Mary Gluck, “The Invisible Jewish Budapest 01, Public Spaces, Private Selves: Jewish Flâneurs in Fin-de-Siècle Budapest”
Tuesday, 14 September 2010, 16:00 CST
University of Wisconsin-Madison
Conrad A. Elvehjem Building
Room L160
800 University Avenue
Madison, WI 53706

Lecture series description: The projected book from which these lectures are taken attempts to recuperate the lost world of Jewish urban experience that flourished in Budapest between 1867 and 1914.  Its hypothesis is that Jews became secularized by reconstituting themselves as actors and spectators within the cultural public sphere of the emerging metropolis.  In opposition to the well-known motto of assimilation, according to which Jews were “men like others on the street, but Jews at home,” the book suggests that urban Jews were by definition public selves who found their true homes on the boulevards, in the coffee houses, the Orpheums, music halls and cabarets of the city.  The term  “the invisible Jewish Budapest,” refers to the erasure of this Jewish-identified “low” culture from both Jewish and Hungarian historical memory, which tended to focus on ideological and high cultural concerns.

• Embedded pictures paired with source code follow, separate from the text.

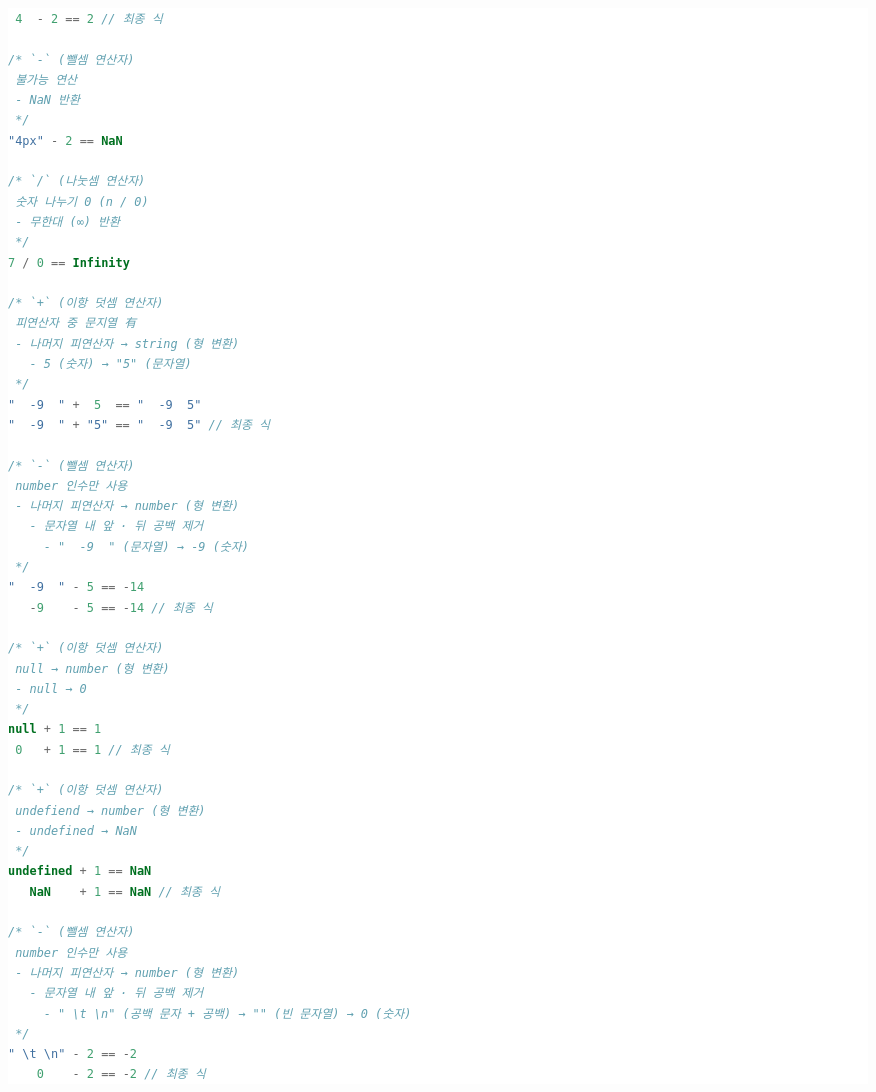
 ```javascript
 4  - 2 == 2 // 최종 식

/* `-` (뺄셈 연산자)
 불가능 연산
 - NaN 반환
 */
"4px" - 2 == NaN

/* `/` (나눗셈 연산자)
 숫자 나누기 0 (n / 0)
 - 무한대 (∞) 반환
 */
7 / 0 == Infinity

/* `+` (이항 덧셈 연산자)
 피연산자 중 문지열 有
 - 나머지 피연산자 → string (형 변환)
   - 5 (숫자) → "5" (문자열)
 */
"  -9  " +  5  == "  -9  5"
"  -9  " + "5" == "  -9  5" // 최종 식

/* `-` (뺄셈 연산자)
 number 인수만 사용
 - 나머지 피연산자 → number (형 변환)
   - 문자열 내 앞 · 뒤 공백 제거
     - "  -9  " (문자열) → -9 (숫자)
 */
"  -9  " - 5 == -14
   -9    - 5 == -14 // 최종 식

/* `+` (이항 덧셈 연산자)
 null → number (형 변환)
 - null → 0
 */
null + 1 == 1
 0   + 1 == 1 // 최종 식

/* `+` (이항 덧셈 연산자)
 undefiend → number (형 변환)
 - undefined → NaN
 */
undefined + 1 == NaN
   NaN    + 1 == NaN // 최종 식

/* `-` (뺄셈 연산자)
 number 인수만 사용
 - 나머지 피연산자 → number (형 변환)
   - 문자열 내 앞 · 뒤 공백 제거
     - " \t \n" (공백 문자 + 공백) → "" (빈 문자열) → 0 (숫자)
 */
" \t \n" - 2 == -2
    0    - 2 == -2 // 최종 식
```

Lecture description: As urban citizens, Budapest Jews assumed the role of “flâneurs,” or anonymous strollers in the city, who could no longer be identifiable by the external makers of race, religion or ethnicity.  Flânerie, however, was always a contested activity, challenged by the intrusion of politics and anti-Semitic violence.   A revealing example of such intrusion was a farcical duel in 1882, fought between a Jewish member of parliament and the leader of the anti-Semitic party, which ended up reinstating the legitimacy of the flâneur.

Mary Gluck is Professor Emerita of History at Brown University. Her research and teaching have focused on the cultural and intellectual history of modern Europe, with particular attention to urban history, Jewish history, and modernist culture. She received her Ph.D. from Columbia University in 1976. She is the author of Georg Lukács and His Generation 1900-1918, Popular Bohemia: Modernism and Urban Culture in Nineteenth-Century Paris, and The Invisible Jewish Budapest: Metropolitan Culture at the Fin de Siècle. For the latter work, she was awarded the 2017 Book Prize from the Hungarian Studies Association. Numbering among her many academic honors are fellowships at the Memorial Foundation for Jewish Culture, Stanford Humanities Center, and National Humanities Center.

This lecture series was published as The Invisible Jewish Budapest: Metropolitan Culture at the Fin de Siècle (Madison: University of Wisconsin Madison, 2009).